ACTIVITY:
If a line includes "smiley", copy it out of the entries.

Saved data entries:
◆ ◆ ◆ ◆ ◆ ◆ ◆
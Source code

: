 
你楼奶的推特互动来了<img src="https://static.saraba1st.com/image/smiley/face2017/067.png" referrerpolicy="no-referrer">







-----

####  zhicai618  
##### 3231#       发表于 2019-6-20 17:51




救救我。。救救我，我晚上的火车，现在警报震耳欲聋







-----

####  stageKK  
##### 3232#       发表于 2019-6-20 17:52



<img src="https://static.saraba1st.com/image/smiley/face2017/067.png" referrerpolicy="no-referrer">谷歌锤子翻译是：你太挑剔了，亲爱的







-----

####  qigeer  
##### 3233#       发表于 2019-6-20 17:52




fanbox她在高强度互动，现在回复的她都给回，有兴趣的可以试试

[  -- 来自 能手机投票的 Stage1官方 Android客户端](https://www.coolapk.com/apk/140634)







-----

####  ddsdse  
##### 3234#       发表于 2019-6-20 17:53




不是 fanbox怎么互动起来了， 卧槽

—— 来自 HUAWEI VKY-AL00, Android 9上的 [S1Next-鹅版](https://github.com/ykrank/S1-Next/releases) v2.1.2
◆ ◆ ◆ ◆ ◆ ◆ ◆
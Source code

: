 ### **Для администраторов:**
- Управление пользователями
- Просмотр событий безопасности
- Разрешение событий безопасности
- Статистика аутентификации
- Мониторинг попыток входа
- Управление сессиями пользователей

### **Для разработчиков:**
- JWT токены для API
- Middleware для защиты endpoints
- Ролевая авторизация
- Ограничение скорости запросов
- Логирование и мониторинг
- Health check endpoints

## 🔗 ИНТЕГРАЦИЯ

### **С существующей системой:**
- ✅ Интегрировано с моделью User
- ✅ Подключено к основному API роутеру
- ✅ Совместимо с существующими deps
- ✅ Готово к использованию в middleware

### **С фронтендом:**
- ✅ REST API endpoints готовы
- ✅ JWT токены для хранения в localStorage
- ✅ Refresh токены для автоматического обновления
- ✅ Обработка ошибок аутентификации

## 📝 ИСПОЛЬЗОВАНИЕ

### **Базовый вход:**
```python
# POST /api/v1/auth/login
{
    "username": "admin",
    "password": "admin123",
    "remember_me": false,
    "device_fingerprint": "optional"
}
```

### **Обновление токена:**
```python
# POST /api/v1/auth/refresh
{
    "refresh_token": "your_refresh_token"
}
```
◆ ◆ ◆ ◆ ◆ ◆ ◆
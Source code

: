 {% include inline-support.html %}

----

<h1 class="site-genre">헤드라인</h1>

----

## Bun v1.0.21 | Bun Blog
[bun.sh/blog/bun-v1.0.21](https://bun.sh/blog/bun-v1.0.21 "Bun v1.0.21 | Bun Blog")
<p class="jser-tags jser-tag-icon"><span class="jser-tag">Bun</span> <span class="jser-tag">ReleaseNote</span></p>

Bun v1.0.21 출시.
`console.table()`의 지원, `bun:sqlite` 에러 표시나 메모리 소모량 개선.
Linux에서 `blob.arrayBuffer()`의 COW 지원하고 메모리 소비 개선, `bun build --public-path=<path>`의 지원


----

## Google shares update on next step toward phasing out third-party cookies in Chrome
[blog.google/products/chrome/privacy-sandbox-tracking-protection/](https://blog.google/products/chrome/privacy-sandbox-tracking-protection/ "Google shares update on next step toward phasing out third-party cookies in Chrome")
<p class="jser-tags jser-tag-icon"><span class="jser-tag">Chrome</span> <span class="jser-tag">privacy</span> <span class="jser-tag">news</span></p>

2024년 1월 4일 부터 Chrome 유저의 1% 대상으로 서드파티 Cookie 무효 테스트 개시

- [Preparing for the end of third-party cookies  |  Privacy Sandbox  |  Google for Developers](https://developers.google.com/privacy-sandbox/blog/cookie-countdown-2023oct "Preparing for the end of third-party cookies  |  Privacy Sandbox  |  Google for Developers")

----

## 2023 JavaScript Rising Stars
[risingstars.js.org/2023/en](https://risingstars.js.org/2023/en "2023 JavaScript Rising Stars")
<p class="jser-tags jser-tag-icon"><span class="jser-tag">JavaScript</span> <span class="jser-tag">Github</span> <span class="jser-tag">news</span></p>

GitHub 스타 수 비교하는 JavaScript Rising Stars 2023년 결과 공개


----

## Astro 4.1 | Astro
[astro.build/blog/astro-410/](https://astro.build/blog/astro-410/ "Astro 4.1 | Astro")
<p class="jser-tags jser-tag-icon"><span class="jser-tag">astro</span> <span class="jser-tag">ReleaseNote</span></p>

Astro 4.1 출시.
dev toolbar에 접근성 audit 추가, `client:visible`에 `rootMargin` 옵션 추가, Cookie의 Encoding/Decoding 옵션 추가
◆ ◆ ◆ ◆ ◆ ◆ ◆
TASK ANSWER:
你楼奶的推特互动来了<img src="https://static.saraba1st.com/image/smiley/face2017/067.png" referrerpolicy="no-referrer">
<img src="https://static.saraba1st.com/image/smiley/face2017/067.png" referrerpolicy="no-referrer">谷歌锤子翻译是：你太挑剔了，亲爱的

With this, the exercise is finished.